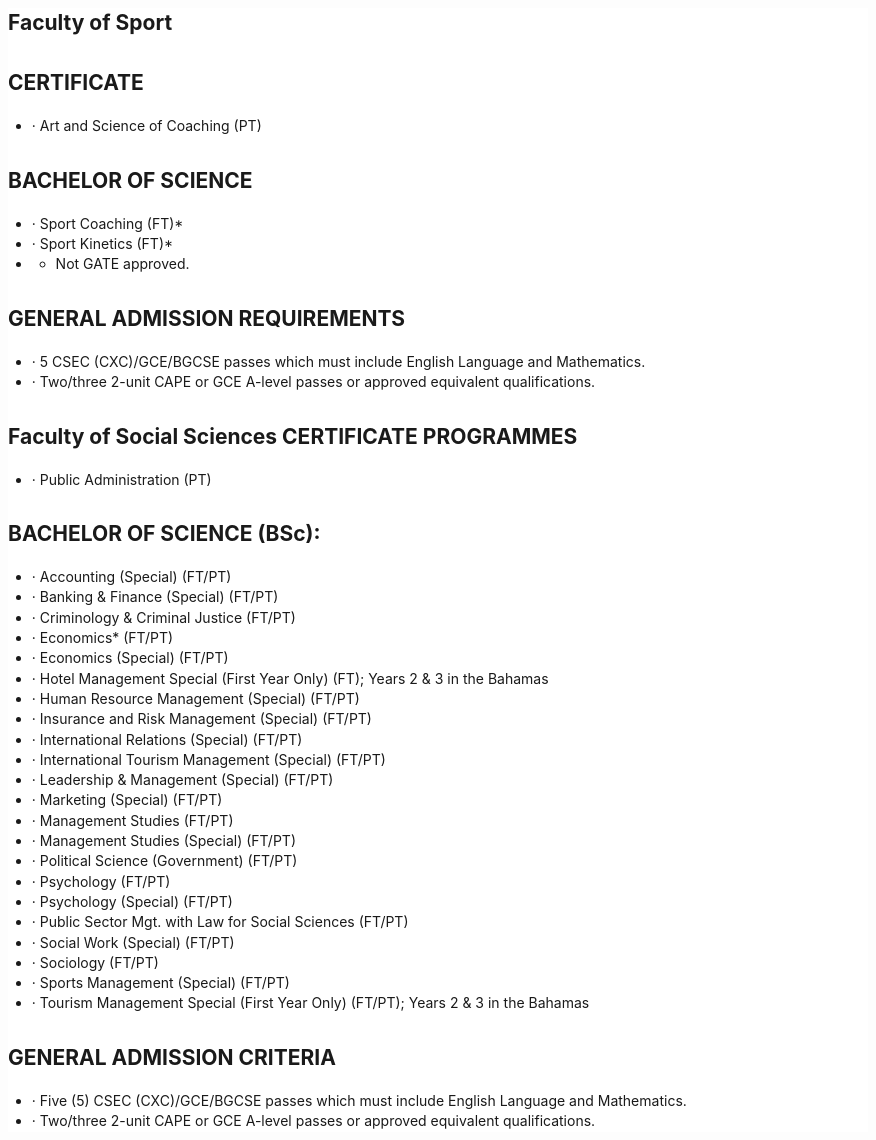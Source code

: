 ## Faculty of Sport

## CERTIFICATE

- · Art and Science of Coaching (PT)

## BACHELOR OF SCIENCE

- · Sport Coaching (FT)*
- · Sport Kinetics (FT)*
- * Not GATE approved.

## GENERAL ADMISSION REQUIREMENTS

- · 5 CSEC  (CXC)/GCE/BGCSE  passes  which  must  include English Language and Mathematics.
- · Two/three 2-unit CAPE or GCE A-level passes or approved equivalent qualifications.

## Faculty of Social Sciences CERTIFICATE PROGRAMMES

- · Public Administration (PT)

## BACHELOR OF SCIENCE (BSc):

- · Accounting  (Special) (FT/PT)
- · Banking &amp; Finance (Special) (FT/PT)
- · Criminology &amp; Criminal Justice (FT/PT)
- · Economics* (FT/PT)
- · Economics (Special) (FT/PT)
- · Hotel Management Special (First Year Only) (FT); Years 2 &amp; 3 in the Bahamas
- · Human Resource Management (Special) (FT/PT)
- · Insurance and Risk Management (Special) (FT/PT)
- · International Relations (Special) (FT/PT)
- · International Tourism Management (Special) (FT/PT)
- · Leadership &amp; Management (Special) (FT/PT)
- · Marketing (Special) (FT/PT)
- · Management Studies (FT/PT)
- · Management Studies (Special) (FT/PT)
- · Political Science (Government) (FT/PT)
- · Psychology (FT/PT)
- · Psychology (Special) (FT/PT)
- · Public Sector Mgt. with Law for Social Sciences  (FT/PT)
- · Social Work (Special) (FT/PT)
- · Sociology (FT/PT)
- · Sports Management (Special) (FT/PT)
- · Tourism Management Special (First Year Only) (FT/PT); Years 2 &amp; 3 in the Bahamas

## GENERAL ADMISSION CRITERIA

- · Five  (5)  CSEC  (CXC)/GCE/BGCSE  passes  which  must include English Language and Mathematics.
- · Two/three 2-unit CAPE or GCE A-level passes or approved equivalent qualifications.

▶ _Problem to solve_
Copy word for word the stretch of entries above from the line that has "- · Economics (Special) (FT/PT)" through the line that has "- · International Tourism", both ends included, and nothing outside it.

▶ _Answer section_
- · Economics (Special) (FT/PT)
- · Hotel Management Special (First Year Only) (FT); Years 2 &amp; 3 in the Bahamas
- · Human Resource Management (Special) (FT/PT)
- · Insurance and Risk Management (Special) (FT/PT)
- · International Relations (Special) (FT/PT)
- · International Tourism Management (Special) (FT/PT)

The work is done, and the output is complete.